Why was no penalty called?


Australian rules football is noted for the fact that there are few rules (there is no offside rule, for example) and as a result the game is fast moving with few interruptions, unlike the snooze-fest that is American football where in a game that lasts for over three hours, there is usually only about ten minutes of actual action.
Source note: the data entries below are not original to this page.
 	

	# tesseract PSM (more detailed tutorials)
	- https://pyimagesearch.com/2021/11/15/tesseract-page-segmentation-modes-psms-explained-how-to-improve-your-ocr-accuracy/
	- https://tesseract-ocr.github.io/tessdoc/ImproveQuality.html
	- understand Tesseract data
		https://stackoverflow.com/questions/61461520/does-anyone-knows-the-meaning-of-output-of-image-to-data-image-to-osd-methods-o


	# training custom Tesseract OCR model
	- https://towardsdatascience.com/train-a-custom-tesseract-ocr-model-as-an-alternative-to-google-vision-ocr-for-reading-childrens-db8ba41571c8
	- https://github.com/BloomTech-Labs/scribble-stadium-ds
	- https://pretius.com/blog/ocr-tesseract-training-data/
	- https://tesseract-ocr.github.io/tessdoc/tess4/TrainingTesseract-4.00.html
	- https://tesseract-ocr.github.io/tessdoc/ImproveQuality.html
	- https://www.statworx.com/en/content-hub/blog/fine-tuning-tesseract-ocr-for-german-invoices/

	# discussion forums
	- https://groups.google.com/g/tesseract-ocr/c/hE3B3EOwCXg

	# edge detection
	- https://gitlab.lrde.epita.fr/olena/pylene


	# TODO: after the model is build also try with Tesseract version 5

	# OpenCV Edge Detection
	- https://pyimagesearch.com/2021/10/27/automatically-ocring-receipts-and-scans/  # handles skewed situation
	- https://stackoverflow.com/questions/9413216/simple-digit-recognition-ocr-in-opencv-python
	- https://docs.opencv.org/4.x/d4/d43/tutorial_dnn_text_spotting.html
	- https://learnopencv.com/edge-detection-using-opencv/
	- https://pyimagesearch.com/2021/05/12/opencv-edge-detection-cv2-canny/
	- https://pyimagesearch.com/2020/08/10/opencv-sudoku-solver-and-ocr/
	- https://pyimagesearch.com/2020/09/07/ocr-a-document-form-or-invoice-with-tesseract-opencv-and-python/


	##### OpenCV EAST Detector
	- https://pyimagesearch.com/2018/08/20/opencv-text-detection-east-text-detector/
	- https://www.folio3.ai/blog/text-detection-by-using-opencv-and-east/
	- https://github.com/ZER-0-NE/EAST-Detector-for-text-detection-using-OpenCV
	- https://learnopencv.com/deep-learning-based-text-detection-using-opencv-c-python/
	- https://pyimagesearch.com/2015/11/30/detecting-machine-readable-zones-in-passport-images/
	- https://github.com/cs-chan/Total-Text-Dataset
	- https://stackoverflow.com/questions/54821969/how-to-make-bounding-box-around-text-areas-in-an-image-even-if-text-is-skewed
But this minimalist attitude was tested when during a recent amateur game in Melbourne, a two-year old child wandered on to the field. Surely one of the sides should have been penalized for having an extra player?

Comments

  1. Owlmirror says

    “No! No! See, she iz categorized az course hazard! […] Like in dot krezy game vere dey hit stuff mit sticks!”

  2. efogoto says

    This reminded me of the 2002 World Series game 5 where the manager’s very young son Darren Baker, acting as a bat boy, ran to home plate in the middle of a play. He was picked up by JT Snow as he crossed the plate, scoring a run. Here’s the spot in the replay with a good view.

  3. photon says

    According to the rules of Australian football, the captain of one of the teams would have to “call for a count”, asking the umpires to stop play and count the players on the field. If the opposing team has more than 18 players on the field, they are penalised by having their score reset to zero and the team that called for the count gets a free kick close to the goal. If the team has the correct number of players, they get a free kick on goal, and if the umpire considers that the call was “without merit” (eg. was simply a delaying tactic) the captain who made the call may be penalised further (fines, suspension, etc.)

  4. Mano Singham says

    photon @#3,

    Thanks for that information. 18 players is a LOT! Given the fast-moving nature of the game, it seems unreasonable to expect a captain to keep track of the number of fast-moving opponents. Can they delegate to a non-player who could tell them if such an infraction occurs?

  5. Mano Singham says

    efogoto @#2,

    Thanks for that clip. Given how brutal the collisions can be at home plate, the little boy was lucky to be grabbed up by the player. In the comments to that link, one person said that this incident prompted the league to raise the minimum age of bat boys to 14, which seems like a good idea.